RE: Gvinum RAID5 performance

From: Lukas Ertl <le_at_FreeBSD.org>
Date: Sun, 7 Nov 2004 11:40:59 +0100 (CET)
On Sun, 7 Nov 2004 freebsd_at_newmillennium.net.au wrote:

> In geom_vinum_plex.c, line 575
>
> /*
> * RAID5 sub-requests need to come in correct order, otherwise
> * we trip over the parity, as it might be overwritten by
> * another sub-request.
> */
> if (pbp->bio_driver1 != NULL &&
>    gv_stripe_active(p, pbp)) {
> 	/* Park the bio on the waiting queue. */
> 	pbp->bio_cflags |= GV_BIO_ONHOLD;
> 	bq = g_malloc(sizeof(*bq), M_WAITOK | M_ZERO);
> 	bq->bp = pbp;
> 	mtx_lock(&p->bqueue_mtx);
> 	TAILQ_INSERT_TAIL(&p->wqueue, bq, queue);
> 	mtx_unlock(&p->bqueue_mtx);
> }
>
> It seems we are holding back all requests to a currently active stripe,
> even if it is just a read and would never write anything back.

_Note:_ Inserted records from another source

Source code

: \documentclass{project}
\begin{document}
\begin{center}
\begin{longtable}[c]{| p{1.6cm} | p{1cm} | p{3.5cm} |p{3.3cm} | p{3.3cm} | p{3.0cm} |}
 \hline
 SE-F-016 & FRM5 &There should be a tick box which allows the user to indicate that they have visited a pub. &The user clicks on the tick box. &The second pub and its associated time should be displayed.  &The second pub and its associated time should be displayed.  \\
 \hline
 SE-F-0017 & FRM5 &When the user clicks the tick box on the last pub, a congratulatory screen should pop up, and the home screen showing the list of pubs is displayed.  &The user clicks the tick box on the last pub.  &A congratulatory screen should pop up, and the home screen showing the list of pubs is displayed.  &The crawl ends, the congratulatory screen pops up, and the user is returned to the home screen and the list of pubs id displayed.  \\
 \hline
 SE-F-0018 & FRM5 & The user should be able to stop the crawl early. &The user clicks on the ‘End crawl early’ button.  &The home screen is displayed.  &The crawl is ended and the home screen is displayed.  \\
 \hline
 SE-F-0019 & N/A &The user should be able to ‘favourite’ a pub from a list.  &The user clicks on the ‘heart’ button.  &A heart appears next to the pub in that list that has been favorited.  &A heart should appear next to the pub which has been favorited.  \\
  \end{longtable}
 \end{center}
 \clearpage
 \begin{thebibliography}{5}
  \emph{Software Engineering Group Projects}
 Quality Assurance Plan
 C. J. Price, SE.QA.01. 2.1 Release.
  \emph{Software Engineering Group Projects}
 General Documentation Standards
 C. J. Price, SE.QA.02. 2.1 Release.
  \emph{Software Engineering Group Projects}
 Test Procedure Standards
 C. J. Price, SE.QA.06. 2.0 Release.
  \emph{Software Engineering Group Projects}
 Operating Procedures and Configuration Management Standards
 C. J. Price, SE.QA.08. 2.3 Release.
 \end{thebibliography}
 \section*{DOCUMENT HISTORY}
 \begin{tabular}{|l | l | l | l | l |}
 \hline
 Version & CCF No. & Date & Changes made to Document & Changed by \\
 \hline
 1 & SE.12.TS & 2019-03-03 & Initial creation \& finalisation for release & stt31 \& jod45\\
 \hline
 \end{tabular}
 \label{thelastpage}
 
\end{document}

No, only writes are held back.  pbp->bio_driver1 is NULL when it's a 
normal read.

> 1. To calculate parity, we could simply read the old data (that was
> about to be overwritten), and the old parity, and recalculate the parity
> based on that information, rather than reading in all the stripes (based
> on the assumption that the original parity was correct). This would
> still take approximately the same amount of time, but would leave the
> other disks in the stripe available for other I/O.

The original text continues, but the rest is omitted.